Our first stop, Little India.  We had a look around and then parked ourselves at a corner restaurant and ate lunch.  We also got off the bus later that afternoon in Chinatown.  But we were enjoying just riding the bus so much we didn’t feel the need to get off much. We did end our journey on the bus at the highly acclaimed Gardens by the Bay.  It’s a must see attraction if you can only pick one or two big things to do.  The entire place is impressively well planned, which seems to be the norm with Singapore.

The project’s vision is not to simply add gardens to the city but to create the impression that Singapore is a city in a garden.  There are several main attractions, but the top three are the Flower Dome, Cloud Forest and the Supertree Grove.  All of these structures have a prominent presence in Singapore’s skyline (along with the Marina Bay Sands development).  I was glad I didn’t buy tickets in advance.  The domes are closed on alternating days for maintenance, so we couldn’t visit them both on the same day.  We first saw the Flower Dome.

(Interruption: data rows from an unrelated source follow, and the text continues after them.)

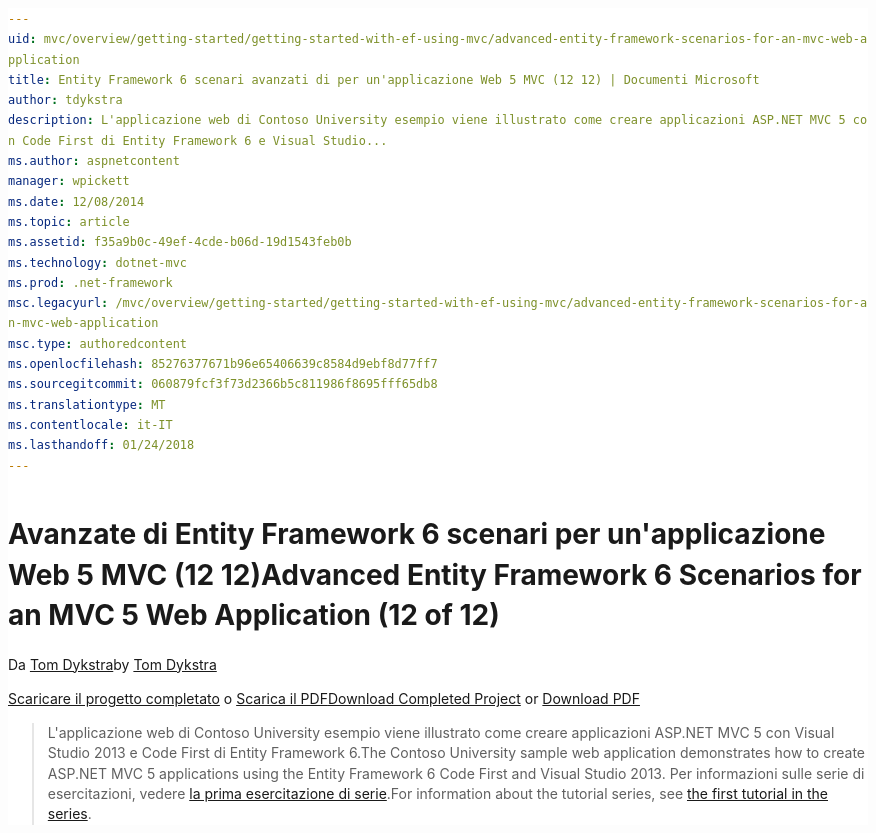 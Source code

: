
 ```yaml
---
uid: mvc/overview/getting-started/getting-started-with-ef-using-mvc/advanced-entity-framework-scenarios-for-an-mvc-web-application
title: Entity Framework 6 scenari avanzati di per un'applicazione Web 5 MVC (12 12) | Documenti Microsoft
author: tdykstra
description: L'applicazione web di Contoso University esempio viene illustrato come creare applicazioni ASP.NET MVC 5 con Code First di Entity Framework 6 e Visual Studio...
ms.author: aspnetcontent
manager: wpickett
ms.date: 12/08/2014
ms.topic: article
ms.assetid: f35a9b0c-49ef-4cde-b06d-19d1543feb0b
ms.technology: dotnet-mvc
ms.prod: .net-framework
msc.legacyurl: /mvc/overview/getting-started/getting-started-with-ef-using-mvc/advanced-entity-framework-scenarios-for-an-mvc-web-application
msc.type: authoredcontent
ms.openlocfilehash: 85276377671b96e65406639c8584d9ebf8d77ff7
ms.sourcegitcommit: 060879fcf3f73d2366b5c811986f8695fff65db8
ms.translationtype: MT
ms.contentlocale: it-IT
ms.lasthandoff: 01/24/2018
---
```

<a name="advanced-entity-framework-6-scenarios-for-an-mvc-5-web-application-12-of-12"></a><span data-ttu-id="422e7-103">Avanzate di Entity Framework 6 scenari per un'applicazione Web 5 MVC (12 12)</span><span class="sxs-lookup"><span data-stu-id="422e7-103">Advanced Entity Framework 6 Scenarios for an MVC 5 Web Application (12 of 12)</span></span>
====================
<span data-ttu-id="422e7-104">Da [Tom Dykstra](https://github.com/tdykstra)</span><span class="sxs-lookup"><span data-stu-id="422e7-104">by [Tom Dykstra](https://github.com/tdykstra)</span></span>

<span data-ttu-id="422e7-105">[Scaricare il progetto completato](http://code.msdn.microsoft.com/ASPNET-MVC-Application-b01a9fe8) o [Scarica il PDF](http://download.microsoft.com/download/0/F/B/0FBFAA46-2BFD-478F-8E56-7BF3C672DF9D/Getting%20Started%20with%20Entity%20Framework%206%20Code%20First%20using%20MVC%205.pdf)</span><span class="sxs-lookup"><span data-stu-id="422e7-105">[Download Completed Project](http://code.msdn.microsoft.com/ASPNET-MVC-Application-b01a9fe8) or [Download PDF](http://download.microsoft.com/download/0/F/B/0FBFAA46-2BFD-478F-8E56-7BF3C672DF9D/Getting%20Started%20with%20Entity%20Framework%206%20Code%20First%20using%20MVC%205.pdf)</span></span>

> <span data-ttu-id="422e7-106">L'applicazione web di Contoso University esempio viene illustrato come creare applicazioni ASP.NET MVC 5 con Visual Studio 2013 e Code First di Entity Framework 6.</span><span class="sxs-lookup"><span data-stu-id="422e7-106">The Contoso University sample web application demonstrates how to create ASP.NET MVC 5 applications using the Entity Framework 6 Code First and Visual Studio 2013.</span></span> <span data-ttu-id="422e7-107">Per informazioni sulle serie di esercitazioni, vedere [la prima esercitazione di serie](creating-an-entity-framework-data-model-for-an-asp-net-mvc-application.md).</span><span class="sxs-lookup"><span data-stu-id="422e7-107">For information about the tutorial series, see [the first tutorial in the series](creating-an-entity-framework-data-model-for-an-asp-net-mvc-application.md).</span></span>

For dinner we met a friend who lives in Singapore – a family we met just weeks earlier in Fiji!  How cool is that?  We ate at the well-loved Din Tai Fung.  We went to the location in the Marina Bay Sands shopping mall (Asians love malls what can I say?) because you can easily walk there from the Gardens by the Bay.  Take your chances because you can’t make reservations and the place will most likely be packed.  But the food is soooooo good!  You won’t be disappointed.

After dinner it was back to the Supertree Grove for the 8:45pm nightly music and light show.  This is the second of two shows and it was the perfect way to end our day.  Take a seat, or lay down on the ground as we did, and look up and enjoy the show.  It’s beautifully orchestrated.  It was my favorite thing we did in Singapore.

DAY TWO

We got a much-needed late morning start, then headed down to the Kampong Glam, the Malay and Arab neighborhood to have lunch with our friends again.  We had delicious Thai-Indonesian food at Bumbu, in the heart of the action.  If you go try the Tahu Telor and the Olive Oil Rice, both delish!

With just a couple of hours left we decided to see the Cloud Forest, since it was closed the day before, and because it is quite different from the Flower Dome.  It was worth the trip.  It’s such a unique place, being under the huge glass dome, looking out over the Bay and seeing all the tropical highland plants and the world’s largest indoor waterfall.

It was fitting that our last memory of Singapore wasn’t representative of any one ethnic group.  Our farewell was spending time in a place that represents everyone who calls Singapore home.